Can you tell me how 500mA or 1000mA compares to a wall socket? How much power is output from a wall socket? I'm guessing it must be about triple? Maybe about 1500mA to 2000mA? Is that close?

I found the following article and it says 20 Amps. Yikes! That is equivalent to 20,000mA. Could that possibly be correct?
-----------------------------------------------------------------------------------------------------------------------------------------------
Google "how many mA output by an electrical wall socket?" -- https://answers.yahoo.com/question/index?qid=20081022154051AAd3kx5
-----------------------------------------------------------------------------------------------------------------------------------------------
Best Answer: 20 Amps is the maximum current typically allowed by most building codes, check your area for exact building codes. Most circuit breakers in the house will be 15 Amp for lighting, 20 amp for plugs. 
(warning #1: put a fuse in line before your circuit. It might allow you to collect insurance after you burn your house down) 
Vacuum cleaners are a perfect example of a probably the highest current load you will plug into the wall in a normal household. Most are limited to 15 Amps. 
But the actual current is determined by the load.


----------



## Triple6 (Dec 26, 2002)

Yup, that's correct. If you still have an old fuse panel you can see the 15, 20, and 30 amp fuses.


----------



## TerryNet (Mar 23, 2005)

> I found the following article and it says 20 Amps. Yikes! That is equivalent to 20,000mA. Could that possibly be correct?

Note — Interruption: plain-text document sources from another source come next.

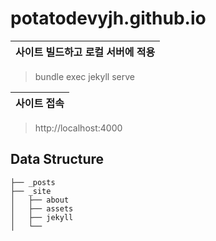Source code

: # potatodevyjh.github.io


|사이트 빌드하고 로컬 서버에 적용|
|---|
> bundle exec jekyll serve

|사이트 접속|
|--|
> http://localhost:4000



## Data Structure
    ├── _posts
    ├── _site
    │   ├── about
    │   ├── assets
    │   ├── jekyll
    │   └──
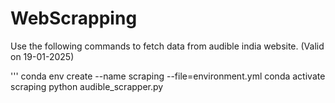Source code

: # WebScrapping

Use the following commands to fetch data from audible india website. (Valid on 19-01-2025)

'''
    conda env create --name scraping --file=environment.yml
    conda activate scraping
    python audible_scrapper.py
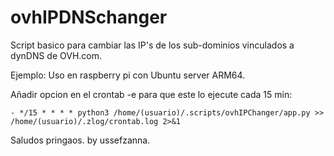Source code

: # ovhIPDNSchanger
Script basico para cambiar las IP's de los sub-dominios vinculados a dynDNS de OVH.com.

Ejemplo: 
  Uso en raspberry pi con Ubuntu server ARM64.
  
  Añadir opcion en el crontab -e para que este lo ejecute cada 15 min:
  
    - */15 * * * * python3 /home/(usuario)/.scripts/ovhIPChanger/app.py >> /home/(usuario)/.zlog/crontab.log 2>&1
    
    
  
  Saludos pringaos.
  by ussefzanna.
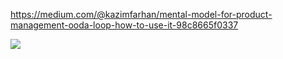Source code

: https://medium.com/@kazimfarhan/mental-model-for-product-management-ooda-loop-how-to-use-it-98c8665f0337

![](https://www.researchgate.net/publication/266557385/figure/fig1/AS:702361555181568@1544467452201/John-Boyds-OODA-Loop-Diagram-8.png)
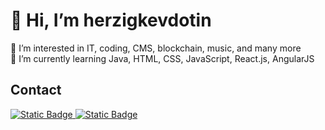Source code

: # 👋 Hi, I’m herzigkevdotin <br>
👀 I’m interested in IT, coding, CMS, blockchain, music, and many more <br>
🌱 I’m currently learning Java, HTML, CSS, JavaScript, React.js, AngularJS

## Contact
<a href="mailto:mail@herzigkev.in">
    <img src="https://img.shields.io/badge/email-green?style=for-the-badge&logo=minutemailer&logoColor=ffffff&link=mailto%3Amail%40herzigkev.in" alt="Static Badge">
</a>
<a href="linkedin.com/in/kevin-herzig">
    <img src="https://img.shields.io/badge/LinkedIn-blue?style=for-the-badge&logo=linkedin" alt="Static Badge">

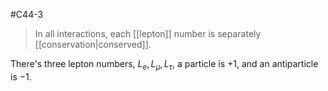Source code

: #C44-3 

> In all interactions, each [[lepton]] number is separately [[conservation|conserved]]. 

There's three lepton numbers, $L_e, L_\mu, L_\tau$, a particle is $+1$, and an antiparticle is $-1$.

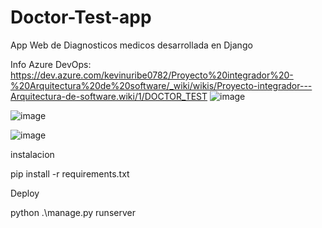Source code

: # Doctor-Test-app
App Web de Diagnosticos medicos desarrollada en Django

Info Azure DevOps: https://dev.azure.com/kevinuribe0782/Proyecto%20integrador%20-%20Arquitectura%20de%20software/_wiki/wikis/Proyecto-integrador---Arquitectura-de-software.wiki/1/DOCTOR_TEST
![image](https://user-images.githubusercontent.com/79481049/173995528-f6fc5caa-6d19-41c0-817c-a33ba3c8ecdf.png)



![image](https://user-images.githubusercontent.com/79481049/173995566-a0958d66-ee79-4829-8dae-2f5f96d09e05.png)

![image](https://user-images.githubusercontent.com/79481049/173995690-cc1a6db5-0630-4b48-bedf-6d54e284bb3a.png)



instalacion 

pip install -r  requirements.txt


Deploy 

python .\manage.py runserver


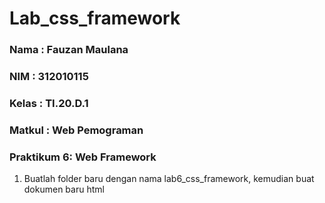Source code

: # Lab_css_framework

### Nama       : Fauzan Maulana
### NIM        : 312010115
### Kelas      : TI.20.D.1
### Matkul     : Web Pemograman
### Praktikum 6: Web Framework

1. Buatlah folder baru dengan nama lab6_css_framework, kemudian buat dokumen baru html
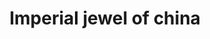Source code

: ---
category: river
title: Imperial jewel of china
class: imperial-jewel-of-china
cruiseline: Viking River Cruise – Viking Emerald
special-info: 3 night hotel stay in Beijing, 2 nt hotel stay in Shanghai + tours
price: 2395
nights: 14
cruise-url: http://www.planetcruise.co.uk/viking-river-cruises/viking-emerald/24-june-2017/111503?referrersiteid=9701
---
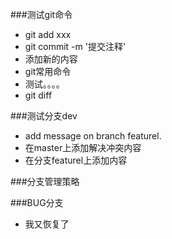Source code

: ###测试git命令
+ git add xxx
+ git commit -m '提交注释'
+ 添加新的内容
+ git常用命令
+ 测试。。。。
+ git diff


###测试分支dev
+ add message on branch featurel.
+ 在master上添加解决冲突内容
+ 在分支featurel上添加内容

###分支管理策略

###BUG分支
+ 我又恢复了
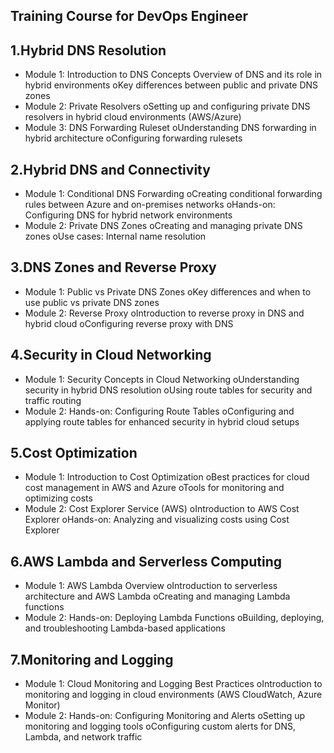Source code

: ## Training Course for DevOps Engineer

## 1.Hybrid DNS Resolution
- Module 1: Introduction to DNS Concepts
Overview of DNS and its role in hybrid environments
oKey differences between public and private DNS zones
- Module 2: Private Resolvers
oSetting up and configuring private DNS resolvers in hybrid cloud environments (AWS/Azure)
- Module 3: DNS Forwarding Ruleset
oUnderstanding DNS forwarding in hybrid architecture
oConfiguring forwarding rulesets

## 2.Hybrid DNS and Connectivity
- Module 1: Conditional DNS Forwarding
oCreating conditional forwarding rules between Azure and on-premises networks
oHands-on: Configuring DNS for hybrid network environments
- Module 2: Private DNS Zones
oCreating and managing private DNS zones
oUse cases: Internal name resolution

## 3.DNS Zones and Reverse Proxy
- Module 1: Public vs Private DNS Zones
oKey differences and when to use public vs private DNS zones
- Module 2: Reverse Proxy
oIntroduction to reverse proxy in DNS and hybrid cloud
oConfiguring reverse proxy with DNS

## 4.Security in Cloud Networking
- Module 1: Security Concepts in Cloud Networking
oUnderstanding security in hybrid DNS resolution
oUsing route tables for security and traffic routing
- Module 2: Hands-on: Configuring Route Tables
oConfiguring and applying route tables for enhanced security in hybrid cloud setups

## 5.Cost Optimization 
- Module 1: Introduction to Cost Optimization
oBest practices for cloud cost management in AWS and Azure
oTools for monitoring and optimizing costs
- Module 2: Cost Explorer Service (AWS)
oIntroduction to AWS Cost Explorer
oHands-on: Analyzing and visualizing costs using Cost Explorer

## 6.AWS Lambda and Serverless Computing
- Module 1: AWS Lambda Overview
oIntroduction to serverless architecture and AWS Lambda
oCreating and managing Lambda functions
- Module 2: Hands-on: Deploying Lambda Functions
oBuilding, deploying, and troubleshooting Lambda-based applications

## 7.Monitoring and Logging
- Module 1: Cloud Monitoring and Logging Best Practices
oIntroduction to monitoring and logging in cloud environments (AWS CloudWatch, Azure Monitor)
- Module 2: Hands-on: Configuring Monitoring and Alerts
oSetting up monitoring and logging tools
oConfiguring custom alerts for DNS, Lambda, and network traffic
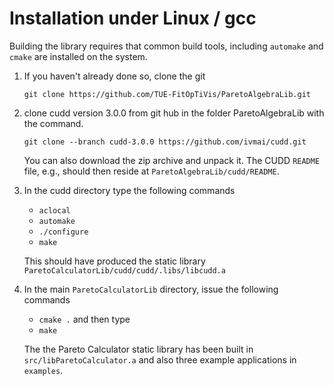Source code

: # Installation under Linux / gcc

Building the library requires that common build tools, including `automake` and `cmake` are installed on the system.

1. If you haven't already done so, clone the git

   `git clone https://github.com/TUE-FitOpTiVis/ParetoAlgebraLib.git`

2. clone cudd version 3.0.0 from git hub in the folder ParetoAlgebraLib with the command.

   `git clone --branch cudd-3.0.0 https://github.com/ivmai/cudd.git`

   You can also download the zip archive and unpack it.
   The CUDD `README` file, e.g., should then reside at `ParetoAlgebraLib/cudd/README`.
3. In the cudd directory type the following commands
   - `aclocal`
   - `automake`
   - `./configure`
   - `make`

   This should have produced the static library `ParetoCalculatorLib/cudd/cudd/.libs/libcudd.a`
4. In the main `ParetoCalculatorLib` directory, issue the following commands
   - `cmake .` and then type
   - `make`

   The the Pareto Calculator static library has been built in  `src/libParetoCalculator.a` and also three example applications in `examples`.

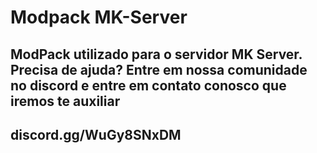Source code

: # Modpack MK-Server

## ModPack utilizado para o servidor MK Server. Precisa de ajuda? Entre em nossa comunidade no discord e entre em contato conosco que iremos te auxiliar 
## discord.gg/WuGy8SNxDM
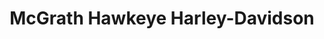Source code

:---
title: "McGrath Hawkeye Harley-Davidson"
url: /coralville/mcgrath-hawkeye-harley-davidson/
shop: motorcycle
---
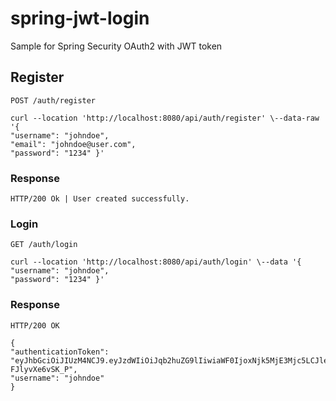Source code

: 
# spring-jwt-login

Sample for Spring Security OAuth2 with JWT token

## Register

`POST /auth/register`

    curl --location 'http://localhost:8080/api/auth/register' \--data-raw '{
    "username": "johndoe",
    "email": "johndoe@user.com",
    "password": "1234" }'

### Response

    HTTP/200 Ok | User created successfully. 

### Login

`GET /auth/login`

    curl --location 'http://localhost:8080/api/auth/login' \--data '{
    "username": "johndoe",
    "password": "1234" }'

### Response

    HTTP/200 OK 

    {
    "authenticationToken": "eyJhbGciOiJIUzM4NCJ9.eyJzdWIiOiJqb2huZG9lIiwiaWF0IjoxNjk5MjE3Mjc5LCJleHAiOjE2OTkyNTMyNzl9.uwBqRW5ke5XnzqlUiBTY5ieUW6ifHBvYJVtnwEa_x3MKVHFO6o-FJlyvXe6vSK_P",
    "username": "johndoe" 
    }
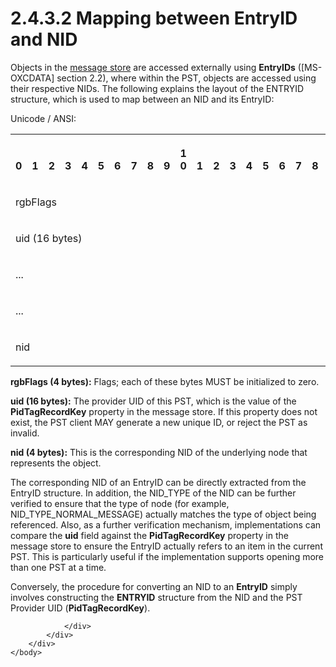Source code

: <html dir="LTR" xmlns:mshelp="http://msdn.microsoft.com/mshelp" xmlns:ddue="http://ddue.schemas.microsoft.com/authoring/2003/5" xmlns:xlink="http://www.w3.org/1999/xlink" xmlns:tool="http://www.microsoft.com/tooltip">
    <head>
        <meta http-equiv="Content-Type" content="text/html; CHARSET=utf-8"></meta>
        <meta name="save" content="history"></meta>
        <title>2.4.3.2 Mapping between EntryID and NID</title>
        <xml>
            <mshelp:toctitle title="2.4.3.2 Mapping between EntryID and NID"></mshelp:toctitle>
            <mshelp:rltitle title="[MS-PST]: Mapping between EntryID and NID"></mshelp:rltitle>
            <mshelp:keyword index="A" term="9378e8b9-7b6a-45bf-a51a-f21daf24d9ce"></mshelp:keyword>
            <mshelp:attr name="DCSext.ContentType" value="open specification"></mshelp:attr>
            <mshelp:attr name="AssetID" value="9378e8b9-7b6a-45bf-a51a-f21daf24d9ce"></mshelp:attr>
            <mshelp:attr name="TopicType" value="kbRef"></mshelp:attr>
            <mshelp:attr name="DCSext.Title" value="[MS-PST]: Mapping between EntryID and NID" />
        </xml>
    </head>
    <body>
        <div id="header">
            <h1 class="heading">2.4.3.2 Mapping between EntryID and NID</h1>
        </div>
        <div id="mainSection">
            <div id="mainBody">
                <div id="allHistory" class="saveHistory"></div>
                <div id="sectionSection0" class="section" name="collapseableSection">
                    

<p>Objects in the <a href="08220cc9-69b1-4072-a2e7-2a0ff201d505.htm#gt_fda94a53-448d-48d5-9991-176c530ff597">message store</a> are accessed
externally using <b>EntryIDs</b> (<mshelp:link keywords="1afa0cd9-b1a0-4520-b623-bf15030af5d8" tabindex="0">[MS-OXCDATA]</mshelp:link>
section <mshelp:link keywords="57e8bcbf-11d0-40fe-8833-5558bb9c0c89" tabindex="0">2.2</mshelp:link>),
where within the PST, objects are accessed using their respective NIDs. The
following explains the layout of the ENTRYID structure, which is used to map
between an NID and its EntryID:</p>

<p>Unicode / ANSI:</p>

<table>
 <tr>
  <th><p><br>0</p></th>
  <th><p><br>1</p></th>
  <th><p><br>2</p></th>
  <th><p><br>3</p></th>
  <th><p><br>4</p></th>
  <th><p><br>5</p></th>
  <th><p><br>6</p></th>
  <th><p><br>7</p></th>
  <th><p><br>8</p></th>
  <th><p><br>9</p></th>
  <th><p>1<br>0</p></th>
  <th><p><br>1</p></th>
  <th><p><br>2</p></th>
  <th><p><br>3</p></th>
  <th><p><br>4</p></th>
  <th><p><br>5</p></th>
  <th><p><br>6</p></th>
  <th><p><br>7</p></th>
  <th><p><br>8</p></th>
  <th><p><br>9</p></th>
  <th><p>2<br>0</p></th>
  <th><p><br>1</p></th>
  <th><p><br>2</p></th>
  <th><p><br>3</p></th>
  <th><p><br>4</p></th>
  <th><p><br>5</p></th>
  <th><p><br>6</p></th>
  <th><p><br>7</p></th>
  <th><p><br>8</p></th>
  <th><p><br>9</p></th>
  <th><p>3<br>0</p></th>
  <th><p><br>1</p></th>
 </tr>
 <tr>
  <td colspan="32">
  <p>rgbFlags</p>
  </td>
 </tr>
 <tr>
  <td colspan="32">
  <p>uid (16
  bytes)</p>
  </td>
 </tr>
 <tr>
  <td colspan="32">
  <p>...</p>
  </td>
 </tr>
 <tr>
  <td colspan="32">
  <p>...</p>
  </td>
 </tr>
 <tr>
  <td colspan="32">
  <p>nid</p>
  </td>
 </tr>
</table>

<p><b>rgbFlags (4 bytes):</b> Flags; each of these bytes
MUST be initialized to zero.</p>

<p><b>uid (16 bytes):</b> The provider UID of this PST,
which is the value of the <b>PidTagRecordKey</b> property in the message store.
If this property does not exist, the PST client MAY generate a new unique ID,
or reject the PST as invalid.</p>

<p><b>nid (4 bytes):</b> This is the corresponding NID
of the underlying node that represents the object.</p>

<p>The corresponding NID of an EntryID can be directly
extracted from the EntryID structure. In addition, the NID_TYPE of the NID can
be further verified to ensure that the type of node (for example, NID_TYPE_NORMAL_MESSAGE)
actually matches the type of object being referenced. Also, as a further
verification mechanism, implementations can compare the <b>uid</b> field
against the <b>PidTagRecordKey</b> property in the message store to ensure the
EntryID actually refers to an item in the current PST. This is particularly
useful if the implementation supports opening more than one PST at a time.</p>

<p>Conversely, the procedure for converting an NID to an <b>EntryID</b>
simply involves constructing the <b>ENTRYID</b> structure from the NID and the
PST Provider UID (<b>PidTagRecordKey</b>).</p>


                </div>
            </div>
        </div>
    </body>
</html>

Yes. That's just one of the reasons that most people use a convertor ("USB Charger") instead of plugging their USB cable directly into a wall socket (voltage is the other major reason). The output from two such chargers that I just looked at is 1 Amp.


----------



## Triple6 (Dec 26, 2002)

The two wall chargers I use are from my current phone and my previous phone, the old one is 1 Amp, the new one is 2 Amps, the new one charges devices significantly faster while the USB in my car barely does much in the course of half an hour with the new phone and it's probably just 500mA.


----------



## renegade600 (Jun 22, 2006)

looking over some of the suggestion - interesting reading. I can see how they will help but I don't want a boring phone or have to go through and change settings before charging  I have the older Note 3 phone and carry it in my front pocket, since I don't want to talk soprano if it shifts as I sit down, I take it out and usually lay it on the counter. I have a wireless charging pad in every location I regularly lay my phone so I really don't have a problem with the battery or charging 

On a side note, maybe consider a third party launcher instead of touchwiz - some of them are better in protecting battery life than samsungs touchwiz. Remember any usage whether it is from you or automatic downloads of updates, notifications, email checks and more while the phone is charging will add time to the charge.


----------



## Wallenberg (Jan 23, 2006)

renegade600 said:


> looking over some of the suggestion - interesting reading. I can see how they will help but I don't want a boring phone or have to go through and change settings before charging
> 
> ............................
> 
> On a side note, maybe consider a third party launcher instead of touchwiz - some of them are better in protecting battery life than samsungs touchwiz. Remember any usage whether it is from you or automatic downloads of updates, notifications, email checks and more while the phone is charging will add time to the charge.


I'm not really qualified to say much here since I have never heard of touchwiz or wireless chargers. But once again ... I am just so happy to learn of new things and have the opportunity to buy some of these things and try them out. But I have one question. I have heard that if someone charges their phone very often ... i.e. if they let it go down to 80% but then charge it back to 100% and they do this 3 or 4 times a day, every day, I've heard the battery will become worthless in a short time and will have to be replaced. Is this True or No?

Secondly, as far as "boring" goes, I'm sure you know that your Home Screen can have 6 sub-screens. I don't know what the correct name for these sub-screens are. Maybe someone here knows and can tell me please? But I have one main Home Screen and then I have six others that I can play with and to the best of my experimenting, there is no real difference between the main one or any of the others. Do you know of any serious differences?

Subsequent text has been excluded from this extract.